Valorizado, Roger Guedes ganhou aumento salarial do Palmeiras recentemente (Foto: Cesar Greco/Divulgação)

Na reta final da pré-temporada, o Palmeiras já faz os últimos ajustes para a estreia no Campeonato Paulista. Durante os primeiros dias de convivência com o novo grupo no começo do ano, Roger Guedes sentiu a liderança do volante Felipe Melo e já percebeu diferenças entre Cuca e Eduardo Baptista.

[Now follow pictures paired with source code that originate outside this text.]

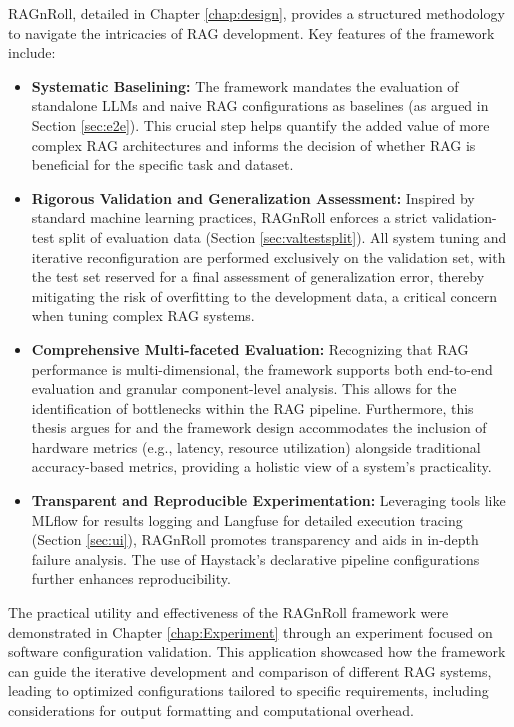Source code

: RAGnRoll, detailed in Chapter \ref{chap:design}, provides a structured methodology to navigate the intricacies of RAG development. Key features of the framework include:
\begin{itemize}
    \item \textbf{Systematic Baselining:} The framework mandates the evaluation of standalone LLMs and naive RAG configurations as baselines (as argued in Section \ref{sec:e2e}). This crucial step helps quantify the added value of more complex RAG architectures and informs the decision of whether RAG is beneficial for the specific task and dataset.
    \item \textbf{Rigorous Validation and Generalization Assessment:} Inspired by standard machine learning practices, RAGnRoll enforces a strict validation-test split of evaluation data (Section \ref{sec:valtestsplit}). All system tuning and iterative reconfiguration are performed exclusively on the validation set, with the test set reserved for a final assessment of generalization error, thereby mitigating the risk of overfitting to the development data, a critical concern when tuning complex RAG systems.
    \item \textbf{Comprehensive Multi-faceted Evaluation:} Recognizing that RAG performance is multi-dimensional, the framework supports both end-to-end evaluation and granular component-level analysis. This allows for the identification of bottlenecks within the RAG pipeline. Furthermore, this thesis argues for and the framework design accommodates the inclusion of hardware metrics (e.g., latency, resource utilization) alongside traditional accuracy-based metrics, providing a holistic view of a system's practicality.
    \item \textbf{Transparent and Reproducible Experimentation:} Leveraging tools like MLflow for results logging and Langfuse for detailed execution tracing (Section \ref{sec:ui}), RAGnRoll promotes transparency and aids in in-depth failure analysis. The use of Haystack's declarative pipeline configurations further enhances reproducibility.
\end{itemize}

The practical utility and effectiveness of the RAGnRoll framework were demonstrated in Chapter \ref{chap:Experiment} through an experiment focused on software configuration validation. This application showcased how the framework can guide the iterative development and comparison of different RAG systems, leading to optimized configurations tailored to specific requirements, including considerations for output formatting and computational overhead.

Um dos clubes mais ativos no mercado, o Palmeiras acertou oito contratações para a temporada de 2017. São elas o zagueiro Antônio Carlos, o volante Felipe Melo, os meias Raphael Veiga, Hyoran, Michel Bastos e Alejandro Guerra e os atacantes Keno e Willian.

“O que ajuda bastante é que o grupo acolhe bem todo mundo que chega”, disse Roger Guedes, antes de falar sobre o volante. “O Felipe brinca direto, mas em campo é outro capitão. Orienta o time e a gente ouve bastante os conselhos dele”, explicou o atacante.

Contratado em abril de 2016 por indicação da comissão técnica chefiada por Cuca, Roger Guedes foi titular nos dois primeiros jogos sob o comando do técnico Eduardo Baptista. Ele segue posicionado pelo lado direito, mas agora tem responsabilidade menor na marcação.

“O Eduardo conversa bastante, assim como o Cuca. Mas, com ele, temos uma liberdade maior. O Cuca era mais rígido em alguns quesitos”, descreveu. “Na formação anterior, eu precisava voltar para marcar o lateral. Com o Eduardo, fecho por dentro. Vou conseguir chegar mais no ataque”, contou, sobre as próprias funções.

Roger Guedes e Dudu foram titulares nos empates contra Chapecoense (2 x 2) e Ponte Preta (1 x 1). O técnico Eduardo Baptista ainda não definiu o centroavante para a estreia do Palmeiras no Campeonato Paulista, marcada para as 17 horas (de Brasília) deste domingo, no Estádio Palestra Itália, contra o Botafogo-SP.

“Tem quase 10 atacantes que atuam pelas beiradas do campo e a decisão fica a critério do professor. Ele vai ter que quebrar a cabeça e cada jogador precisa dar o máximo nos treinamentos. Quem não sair jogando nesse começo deve respeitar quem joga”, declarou.